Eu só esperava pelo meu marido.
No começo, eu tentava justificá-lo.
Talvez ele tenha se assustado.
Talvez não consiga me ver assim.
Talvez esteja ocupado.
No terceiro dia, perguntei ao meu filho:
«O papai vem?»
Ele ficou em silêncio. Depois respondeu baixinho:
«Mãe... ele disse que odeia hospitais.»
Virei-me para a parede e chorei pela primeira vez.
Mas o pior aconteceu no sexto dia.
A enfermeira estava ajeitando meu travesseiro e de repente perguntou:
«Aquele cachorro ali é seu?»
Eu não entendi.
Ela me levou até a janela.
E eu vi Barney.
Velho. Com o focinho grisalho. Com as patas doentes. Ele estava sentado perto da cerca do hospital, debaixo da chuva, olhando para as janelas.
Chorei tanto que minha pressão subiu.
Descobri que ele ia lá todos os dias.
Mais tarde, meu filho contou que, depois que me levaram na ambulância, Barney se deitou junto à porta de entrada e começou a uivar. Quase parou de comer. E então, um dia, escapou da guia durante o passeio e correu até o hospital.
E, desde então, voltava lá todos os dias.
E meu marido...
Meu marido, durante todo esse tempo, seguiu vivendo a vida de sempre.
Assistia à televisão.
Reclamava com a vizinha que agora precisava cozinhar sozinho.
E não perguntou nem uma vez aos médicos se eu tinha chances de me recuperar.
Quando tive alta e voltei para casa, Barney chorava. Antes eu não acreditava que cães podiam chorar. Mas ele gania, se apertava contra mim com o corpo inteiro e tremia como uma criança.
E meu marido disse apenas:
«Até que enfim. Espero que você se recupere rápido, porque está difícil para mim sozinho.»
E naquele momento foi como se algo tivesse morrido dentro de mim.
De repente, pela primeira vez em quarenta anos, olhei para o meu próprio marido com olhos de estranha.
E entendi uma coisa terrível.
Passei a vida inteira amando um homem para quem pouco importava se eu estava viva ou não.
E um velho cão, que um dia foi abandonado e traído por outras pessoas, acabou sendo o único que realmente esperava pela minha volta.
Dois meses depois, pedi o divórcio.
Meu marido nem sequer tentou me impedir.

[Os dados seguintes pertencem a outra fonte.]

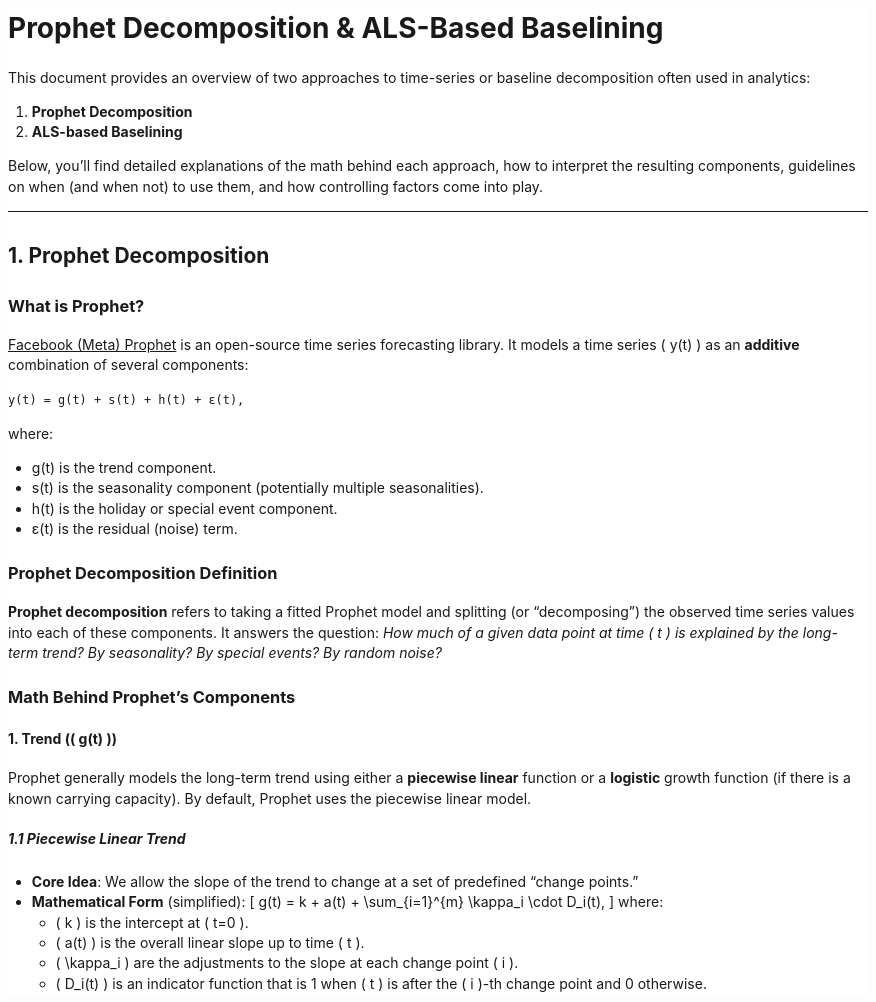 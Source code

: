 
# Prophet Decomposition & ALS-Based Baselining

This document provides an overview of two approaches to time-series or baseline decomposition often used in analytics:

1. **Prophet Decomposition**  
2. **ALS-based Baselining**

Below, you’ll find detailed explanations of the math behind each approach, how to interpret the resulting components, guidelines on when (and when not) to use them, and how controlling factors come into play.

---

## 1. Prophet Decomposition

### What is Prophet?

[Facebook (Meta) Prophet](https://github.com/facebook/prophet) is an open-source time series forecasting library. It models a time series \( y(t) \) as an **additive** combination of several components:

```text
y(t) = g(t) + s(t) + h(t) + ε(t),
```
where:
- g(t) is the trend component.
- s(t) is the seasonality component (potentially multiple seasonalities).
- h(t) is the holiday or special event component.
- ε(t) is the residual (noise) term.


### Prophet Decomposition Definition

**Prophet decomposition** refers to taking a fitted Prophet model and splitting (or “decomposing”) the observed time series values into each of these components. It answers the question: *How much of a given data point at time \( t \) is explained by the long-term trend? By seasonality? By special events? By random noise?*

### Math Behind Prophet’s Components

#### 1. Trend (\( g(t) \))

Prophet generally models the long-term trend using either a **piecewise linear** function or a **logistic** growth function (if there is a known carrying capacity). By default, Prophet uses the piecewise linear model.

##### 1.1 Piecewise Linear Trend

- **Core Idea**: We allow the slope of the trend to change at a set of predefined “change points.”
- **Mathematical Form** (simplified):
  \[
  g(t) = k + a(t) + \sum_{i=1}^{m} \kappa_i \cdot D_i(t),
  \]
  where:
  - \( k \) is the intercept at \( t=0 \).
  - \( a(t) \) is the overall linear slope up to time \( t \).
  - \( \kappa_i \) are the adjustments to the slope at each change point \( i \).
  - \( D_i(t) \) is an indicator function that is 1 when \( t \) is after the \( i \)-th change point and 0 otherwise.
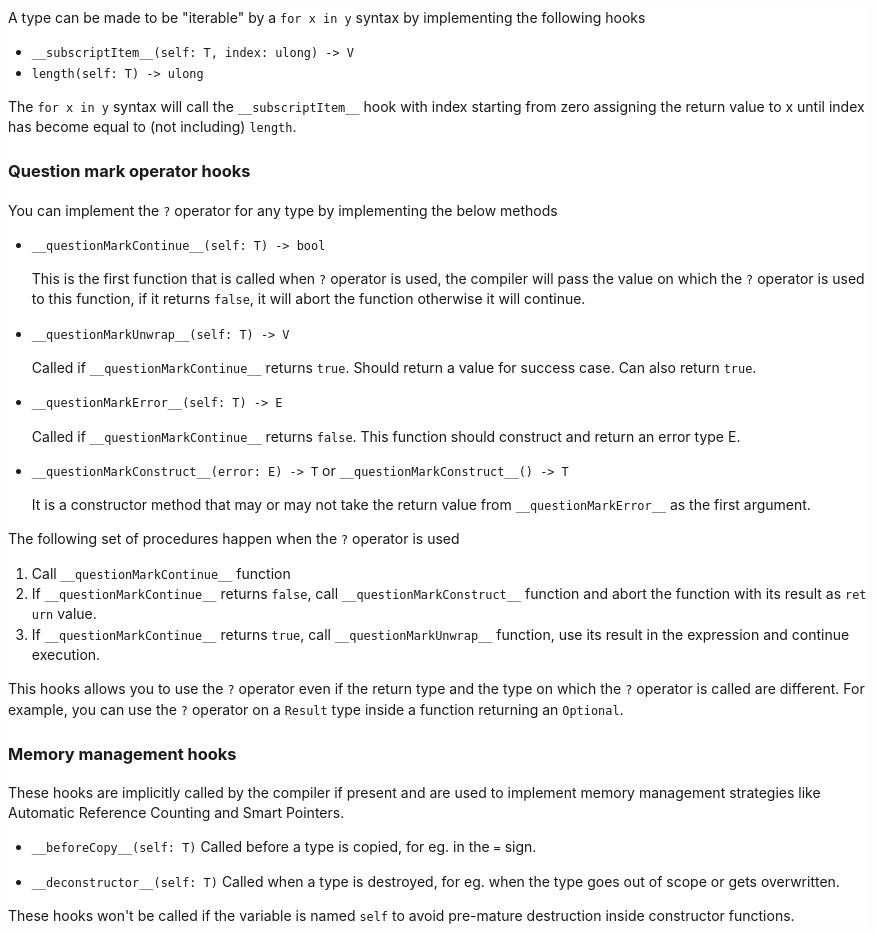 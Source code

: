 A type can be made to be "iterable" by a `for x in y` syntax by implementing the following hooks

-   `__subscriptItem__(self: T, index: ulong) -> V`
-   `length(self: T) -> ulong`

The `for x in y` syntax will call the `__subscriptItem__` hook with index starting from zero assigning the return value to x until index has become equal to (not including) `length`.

### Question mark operator hooks

You can implement the `?` operator for any type by implementing the below methods

-   `__questionMarkContinue__(self: T) -> bool`

    This is the first function that is called when `?` operator is used, the compiler will pass the value on which the `?` operator is used to this function, if it returns `false`, it will abort the function otherwise it will continue.

-   `__questionMarkUnwrap__(self: T) -> V`

    Called if `__questionMarkContinue__` returns `true`. Should return a value for success case. Can also return `true`.

-   `__questionMarkError__(self: T) -> E`

    Called if `__questionMarkContinue__` returns `false`. This function should construct and return an error type E.

-   `__questionMarkConstruct__(error: E) -> T` or `__questionMarkConstruct__() -> T`

    It is a constructor method that may or may not take the return value from `__questionMarkError__` as the first argument.

The following set of procedures happen when the `?` operator is used

1. Call `__questionMarkContinue__` function
2. If `__questionMarkContinue__` returns `false`, call `__questionMarkConstruct__` function and abort the function with its result as `return` value.
3. If `__questionMarkContinue__` returns `true`, call `__questionMarkUnwrap__` function, use its result in the expression and continue execution.

This hooks allows you to use the `?` operator even if the return type and the type on which the `?` operator is called are different. For example, you can use the `?` operator on a `Result` type inside a function returning an `Optional`.

### Memory management hooks

These hooks are implicitly called by the compiler if present and are used to implement memory management strategies like Automatic Reference Counting and Smart Pointers.

-   `__beforeCopy__(self: T)`
    Called before a type is copied, for eg. in the `=` sign.

-   `__deconstructor__(self: T)`
    Called when a type is destroyed, for eg. when the type goes out of scope or gets overwritten.

These hooks won't be called if the variable is named `self` to avoid pre-mature destruction inside constructor functions.
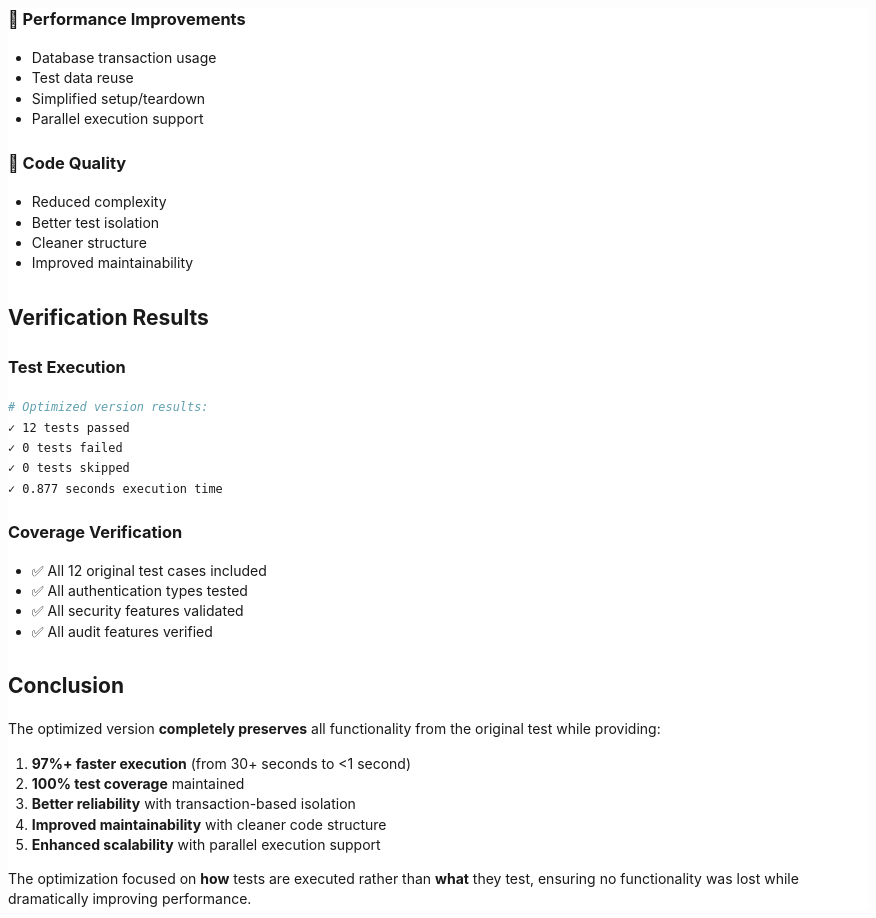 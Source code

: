 ### **🚀 Performance Improvements**
- Database transaction usage
- Test data reuse
- Simplified setup/teardown
- Parallel execution support

### **🔧 Code Quality**
- Reduced complexity
- Better test isolation
- Cleaner structure
- Improved maintainability

## Verification Results

### **Test Execution**
```bash
# Optimized version results:
✓ 12 tests passed
✓ 0 tests failed
✓ 0 tests skipped
✓ 0.877 seconds execution time
```

### **Coverage Verification**
- ✅ All 12 original test cases included
- ✅ All authentication types tested
- ✅ All security features validated
- ✅ All audit features verified

## Conclusion

The optimized version **completely preserves** all functionality from the original test while providing:

1. **97%+ faster execution** (from 30+ seconds to <1 second)
2. **100% test coverage** maintained
3. **Better reliability** with transaction-based isolation
4. **Improved maintainability** with cleaner code structure
5. **Enhanced scalability** with parallel execution support

The optimization focused on **how** tests are executed rather than **what** they test, ensuring no functionality was lost while dramatically improving performance.  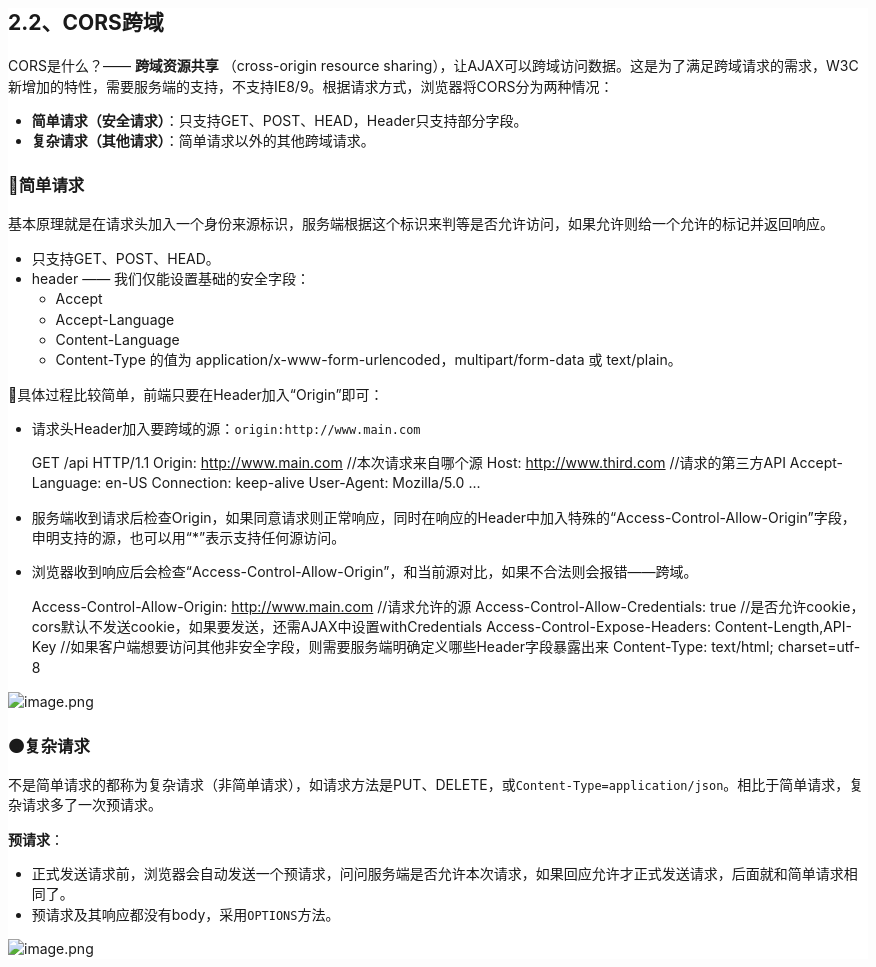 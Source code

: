 
2.2、CORS跨域
----------

CORS是什么？—— **跨域资源共享** （cross-origin resource sharing），让AJAX可以跨域访问数据。这是为了满足跨域请求的需求，W3C新增加的特性，需要服务端的支持，不支持IE8/9。根据请求方式，浏览器将CORS分为两种情况：

*   **简单请求（安全请求）**：只支持GET、POST、HEAD，Header只支持部分字段。
*   **复杂请求（其他请求）**：简单请求以外的其他跨域请求。

### 🔵简单请求

基本原理就是在请求头加入一个身份来源标识，服务端根据这个标识来判等是否允许访问，如果允许则给一个允许的标记并返回响应。

*   只支持GET、POST、HEAD。
*   header —— 我们仅能设置基础的安全字段：
    *   Accept
    *   Accept-Language
    *   Content-Language
    *   Content-Type 的值为 application/x-www-form-urlencoded，multipart/form-data 或 text/plain。

📢具体过程比较简单，前端只要在Header加入“Origin”即可：

*   请求头Header加入要跨域的源：`origin:http://www.main.com`

    GET /api HTTP/1.1
    Origin: http://www.main.com				//本次请求来自哪个源
    Host: http://www.third.com				//请求的第三方API
    Accept-Language: en-US
    Connection: keep-alive
    User-Agent: Mozilla/5.0
    ...
    

*   服务端收到请求后检查Origin，如果同意请求则正常响应，同时在响应的Header中加入特殊的“Access-Control-Allow-Origin”字段，申明支持的源，也可以用“\*”表示支持任何源访问。
*   浏览器收到响应后会检查“Access-Control-Allow-Origin”，和当前源对比，如果不合法则会报错——跨域。

    Access-Control-Allow-Origin: http://www.main.com		//请求允许的源
    Access-Control-Allow-Credentials: true							//是否允许cookie，cors默认不发送cookie，如果要发送，还需AJAX中设置withCredentials
    Access-Control-Expose-Headers: Content-Length,API-Key	//如果客户端想要访问其他非安全字段，则需要服务端明确定义哪些Header字段暴露出来
    Content-Type: text/html; charset=utf-8
    

![image.png](https://img2023.cnblogs.com/blog/151257/202306/151257-20230605214444064-476893285.png)

### 🟠复杂请求

不是简单请求的都称为复杂请求（非简单请求），如请求方法是PUT、DELETE，或`Content-Type=application/json`。相比于简单请求，复杂请求多了一次预请求。

**预请求**：

*   正式发送请求前，浏览器会自动发送一个预请求，问问服务端是否允许本次请求，如果回应允许才正式发送请求，后面就和简单请求相同了。
*   预请求及其响应都没有body，采用`OPTIONS`方法。

![image.png](https://img2023.cnblogs.com/blog/151257/202306/151257-20230605214444218-665642165.png)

Apenas deu um sorriso de desdém:
«Na sua idade, já é tarde demais para mudar qualquer coisa.»
E eu, pela primeira vez em muitos anos, me senti viva.
Agora vivemos só eu e Barney. Ele já está bem velhinho. Às vezes respira com dificuldade à noite, anda mal, mas mesmo assim vai cambaleando atrás de mim pelo apartamento, como se tivesse medo de me perder de novo.
E sabe... depois de tudo o que aconteceu, penso cada vez mais: talvez o amor verdadeiro não sejam palavras grandiosas nem os anos vividos juntos. Talvez o amor verdadeiro seja quem fica ao seu lado quando você já não pode oferecer nada em troca.